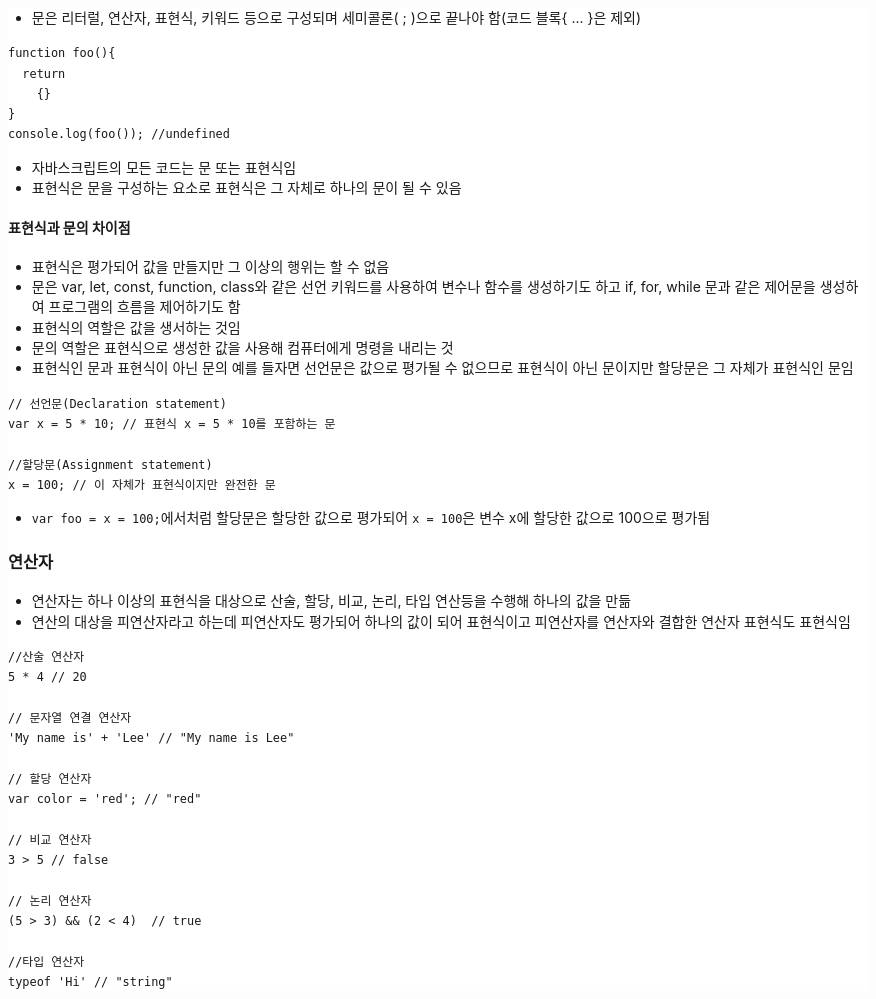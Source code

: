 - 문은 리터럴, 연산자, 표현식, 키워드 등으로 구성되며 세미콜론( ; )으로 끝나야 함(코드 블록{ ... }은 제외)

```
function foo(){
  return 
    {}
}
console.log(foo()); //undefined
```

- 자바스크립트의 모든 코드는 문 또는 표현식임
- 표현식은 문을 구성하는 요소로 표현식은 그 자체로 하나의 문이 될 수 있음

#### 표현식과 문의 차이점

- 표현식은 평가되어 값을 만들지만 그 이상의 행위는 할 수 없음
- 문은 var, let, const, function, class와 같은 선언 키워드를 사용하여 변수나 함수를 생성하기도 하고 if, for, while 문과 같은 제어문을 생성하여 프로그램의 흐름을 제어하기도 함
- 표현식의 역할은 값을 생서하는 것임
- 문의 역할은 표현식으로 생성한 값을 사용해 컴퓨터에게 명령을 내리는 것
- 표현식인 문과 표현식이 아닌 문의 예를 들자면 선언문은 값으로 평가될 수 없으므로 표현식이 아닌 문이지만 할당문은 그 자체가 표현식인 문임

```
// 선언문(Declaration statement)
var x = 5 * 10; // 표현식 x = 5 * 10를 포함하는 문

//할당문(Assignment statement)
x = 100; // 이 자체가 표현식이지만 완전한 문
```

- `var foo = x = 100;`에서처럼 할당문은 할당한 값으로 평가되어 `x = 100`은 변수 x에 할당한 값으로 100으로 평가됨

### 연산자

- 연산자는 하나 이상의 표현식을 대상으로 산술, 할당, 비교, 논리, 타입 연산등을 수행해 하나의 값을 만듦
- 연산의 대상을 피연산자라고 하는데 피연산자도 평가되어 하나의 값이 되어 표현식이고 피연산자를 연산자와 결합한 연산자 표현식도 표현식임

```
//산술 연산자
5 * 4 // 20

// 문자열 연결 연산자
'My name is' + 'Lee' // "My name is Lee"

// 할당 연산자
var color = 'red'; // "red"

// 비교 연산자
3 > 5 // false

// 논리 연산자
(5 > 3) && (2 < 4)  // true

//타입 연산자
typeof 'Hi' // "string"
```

━━━━━━━━━━━━━━━━━━━━

:: Exercise objective ::
Word for word, restate all of the entries above and leave each picture out.

:: Reply to the exercise ::
Source code

: - 문은 리터럴, 연산자, 표현식, 키워드 등으로 구성되며 세미콜론( ; )으로 끝나야 함(코드 블록{ ... }은 제외)

```
function foo(){
  return 
    {}
}
console.log(foo()); //undefined
```

- 자바스크립트의 모든 코드는 문 또는 표현식임
- 표현식은 문을 구성하는 요소로 표현식은 그 자체로 하나의 문이 될 수 있음

#### 표현식과 문의 차이점

- 표현식은 평가되어 값을 만들지만 그 이상의 행위는 할 수 없음
- 문은 var, let, const, function, class와 같은 선언 키워드를 사용하여 변수나 함수를 생성하기도 하고 if, for, while 문과 같은 제어문을 생성하여 프로그램의 흐름을 제어하기도 함
- 표현식의 역할은 값을 생서하는 것임
- 문의 역할은 표현식으로 생성한 값을 사용해 컴퓨터에게 명령을 내리는 것
- 표현식인 문과 표현식이 아닌 문의 예를 들자면 선언문은 값으로 평가될 수 없으므로 표현식이 아닌 문이지만 할당문은 그 자체가 표현식인 문임

```
// 선언문(Declaration statement)
var x = 5 * 10; // 표현식 x = 5 * 10를 포함하는 문

//할당문(Assignment statement)
x = 100; // 이 자체가 표현식이지만 완전한 문
```

- `var foo = x = 100;`에서처럼 할당문은 할당한 값으로 평가되어 `x = 100`은 변수 x에 할당한 값으로 100으로 평가됨

### 연산자

- 연산자는 하나 이상의 표현식을 대상으로 산술, 할당, 비교, 논리, 타입 연산등을 수행해 하나의 값을 만듦
- 연산의 대상을 피연산자라고 하는데 피연산자도 평가되어 하나의 값이 되어 표현식이고 피연산자를 연산자와 결합한 연산자 표현식도 표현식임

```
//산술 연산자
5 * 4 // 20

// 문자열 연결 연산자
'My name is' + 'Lee' // "My name is Lee"

// 할당 연산자
var color = 'red'; // "red"

// 비교 연산자
3 > 5 // false

// 논리 연산자
(5 > 3) && (2 < 4)  // true

//타입 연산자
typeof 'Hi' // "string"
```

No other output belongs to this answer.